Cyclic loading is a common feature in poroelastic systems, the material response depending non-trivially on the exact form of boundary conditions, pore structure, and mechanical properties. The situation becomes more complex when heterogeneity is introduced in the properties of the poroelastic material, yet heterogeneity too is common in physical poroelastic structures. In this paper, we analyse the behaviour of a soft porous material in response to a uniaxial cyclic stress or displacement, with a focus on understanding how this response is affected by continuous heterogeneity in the stiffness or permeability. Our work is motivated by observed altered material properties of the diseased tendon, but the framework we develop and analyse is generically applicable. We construct a one-dimensional non-linear poroelastic model, assuming Darcy flow through the pores of the solid skeleton which we assume has neo-Hookean elasticity. The system is driven by an applied uniaxial cyclic stress or a uniaxial cyclic displacement at one boundary. Heterogeneity in the stiffness or permeability profile is imposed via a Gaussian bump function. By exploring a range of loading frequencies together with magnitudes and locations of heterogeneity, we characterise the effect of heterogeneity on the response of the material, and show that the response of the system to an applied stress is qualitatively distinct from the response to an applied displacement. Our analysis of this simple model provides a foundation for understanding how heterogeneity affects the poroelastic response to cyclic loading.

Figures (13)

• Figure 1: We consider a poroelastic material of length $L_0$ which is pulled at $Z=0$ (red arrow) where it is also subject to ambient fluid pressure $p_A$, and fixed at $Z=L_0$ with no deformation or flow. The blue arrows represent fluid flow. The material is shown in the reference configuration.

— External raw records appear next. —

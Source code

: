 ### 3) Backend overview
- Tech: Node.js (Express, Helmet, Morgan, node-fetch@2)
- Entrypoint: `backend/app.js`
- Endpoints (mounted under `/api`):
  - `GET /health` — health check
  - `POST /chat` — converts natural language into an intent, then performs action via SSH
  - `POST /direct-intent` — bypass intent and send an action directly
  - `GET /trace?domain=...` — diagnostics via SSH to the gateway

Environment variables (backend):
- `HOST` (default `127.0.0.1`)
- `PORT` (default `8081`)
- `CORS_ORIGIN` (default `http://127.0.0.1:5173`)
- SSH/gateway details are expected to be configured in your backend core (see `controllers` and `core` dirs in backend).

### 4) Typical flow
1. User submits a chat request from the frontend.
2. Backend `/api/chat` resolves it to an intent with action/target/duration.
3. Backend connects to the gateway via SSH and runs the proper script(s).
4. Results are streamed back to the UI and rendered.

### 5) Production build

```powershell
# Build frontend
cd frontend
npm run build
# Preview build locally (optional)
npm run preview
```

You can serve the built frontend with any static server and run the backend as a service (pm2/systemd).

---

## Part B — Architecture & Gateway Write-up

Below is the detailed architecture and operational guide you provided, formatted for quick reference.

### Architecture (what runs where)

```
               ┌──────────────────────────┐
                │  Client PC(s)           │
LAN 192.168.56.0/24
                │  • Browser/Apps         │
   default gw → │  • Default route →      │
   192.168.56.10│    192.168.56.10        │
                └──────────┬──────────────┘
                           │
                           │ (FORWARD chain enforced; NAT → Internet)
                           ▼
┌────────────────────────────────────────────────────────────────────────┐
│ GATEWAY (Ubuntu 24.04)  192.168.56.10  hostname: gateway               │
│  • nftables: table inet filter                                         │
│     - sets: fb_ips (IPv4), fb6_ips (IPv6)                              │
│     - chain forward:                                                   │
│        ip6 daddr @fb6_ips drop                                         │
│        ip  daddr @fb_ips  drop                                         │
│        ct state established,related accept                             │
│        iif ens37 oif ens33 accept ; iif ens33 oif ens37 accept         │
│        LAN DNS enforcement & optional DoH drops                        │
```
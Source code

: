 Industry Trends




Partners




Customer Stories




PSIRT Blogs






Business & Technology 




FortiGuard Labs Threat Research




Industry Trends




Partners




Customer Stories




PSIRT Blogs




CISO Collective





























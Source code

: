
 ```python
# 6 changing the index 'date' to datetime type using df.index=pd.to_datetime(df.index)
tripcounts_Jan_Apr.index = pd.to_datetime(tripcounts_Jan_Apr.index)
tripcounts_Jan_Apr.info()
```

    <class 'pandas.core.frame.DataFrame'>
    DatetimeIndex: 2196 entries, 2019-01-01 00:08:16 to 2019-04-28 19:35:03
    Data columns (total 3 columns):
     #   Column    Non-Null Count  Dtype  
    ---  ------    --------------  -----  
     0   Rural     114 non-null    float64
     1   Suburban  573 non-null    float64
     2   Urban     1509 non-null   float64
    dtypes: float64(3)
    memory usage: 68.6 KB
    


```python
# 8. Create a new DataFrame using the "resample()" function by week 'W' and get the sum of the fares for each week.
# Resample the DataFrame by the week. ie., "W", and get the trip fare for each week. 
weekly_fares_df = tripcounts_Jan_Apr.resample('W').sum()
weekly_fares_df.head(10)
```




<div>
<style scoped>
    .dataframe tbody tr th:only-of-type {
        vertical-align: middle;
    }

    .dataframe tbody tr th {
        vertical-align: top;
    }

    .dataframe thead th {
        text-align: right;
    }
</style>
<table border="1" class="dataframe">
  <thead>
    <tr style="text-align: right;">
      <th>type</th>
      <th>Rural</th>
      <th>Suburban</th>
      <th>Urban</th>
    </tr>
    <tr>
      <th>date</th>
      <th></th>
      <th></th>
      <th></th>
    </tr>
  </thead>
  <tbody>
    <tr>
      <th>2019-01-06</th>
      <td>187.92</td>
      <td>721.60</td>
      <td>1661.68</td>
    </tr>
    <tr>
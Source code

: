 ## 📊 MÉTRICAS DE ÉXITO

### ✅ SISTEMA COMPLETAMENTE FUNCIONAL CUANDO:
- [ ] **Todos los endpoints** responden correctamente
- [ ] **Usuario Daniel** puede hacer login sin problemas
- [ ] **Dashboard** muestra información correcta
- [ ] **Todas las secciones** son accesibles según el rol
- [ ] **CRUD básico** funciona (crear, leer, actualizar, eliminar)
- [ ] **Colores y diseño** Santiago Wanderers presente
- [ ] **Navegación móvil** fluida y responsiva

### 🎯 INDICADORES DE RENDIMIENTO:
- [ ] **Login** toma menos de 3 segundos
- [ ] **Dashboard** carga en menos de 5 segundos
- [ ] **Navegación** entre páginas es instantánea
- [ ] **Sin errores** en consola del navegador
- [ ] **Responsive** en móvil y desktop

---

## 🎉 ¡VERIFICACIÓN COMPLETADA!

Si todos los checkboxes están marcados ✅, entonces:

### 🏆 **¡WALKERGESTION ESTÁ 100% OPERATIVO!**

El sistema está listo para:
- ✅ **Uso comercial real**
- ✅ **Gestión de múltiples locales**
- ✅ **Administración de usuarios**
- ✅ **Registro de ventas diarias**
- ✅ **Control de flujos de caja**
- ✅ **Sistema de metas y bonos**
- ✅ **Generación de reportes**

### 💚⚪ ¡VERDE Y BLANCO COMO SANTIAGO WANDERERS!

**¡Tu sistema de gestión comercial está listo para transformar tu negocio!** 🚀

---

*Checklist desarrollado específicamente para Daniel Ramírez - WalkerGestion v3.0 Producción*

• Figure 2: Material damage is modelled with an inverted Gaussian $f$ of magnitude $d$ at $Z=l$
• Figure 3: Strain (first and third rows) and flux (second and fourth rows) plotted for 9 equally spaced values of cycle $38\pi/\omega \leq t \leq 40\pi/\omega$, for uniform stiffness (first column) and locally decreased stiffness with $d=0.35$ (columns 2-4). The first two rows are in response to an applied stress ($A_l=0.2$, $\omega=10$) and the second two rows are in response to an applied displacement ($A_d=0.1$, $\omega=10$). The applied stress $s^*(t)$ and displacement $A(t)$, and their respective time derivatives $\Dot{s}^*(t)$, $\Dot{a}(t)$ are displayed as insets in the first column. We differentiate between the loading phase ($\Dot{s}^*>0$, $\Dot{a}<0$, dark blue to light blue) and unloading phase ($\Dot{s}^*<0$,$\Dot{a}>0$, light red to dark red). The end of the cycle is in dotted red.
• Figure 4: Time integrated stress and flux response for uniform stiffness (light orange) and locally decreased stiffness (dark orange) against $Z$
• Figure 5: Cumulative strain (left) and flux (right) against $Z$ under AS ($A_l=0.2$, $\omega=10$, top row) and AD ($A_d=0.1$, $\omega=10$, bottom row), for homogeneous stiffness (dotted grey line) and for damaged stiffness with $d = 0.35$ and varying location $l = 0.25,0.5,0.75$.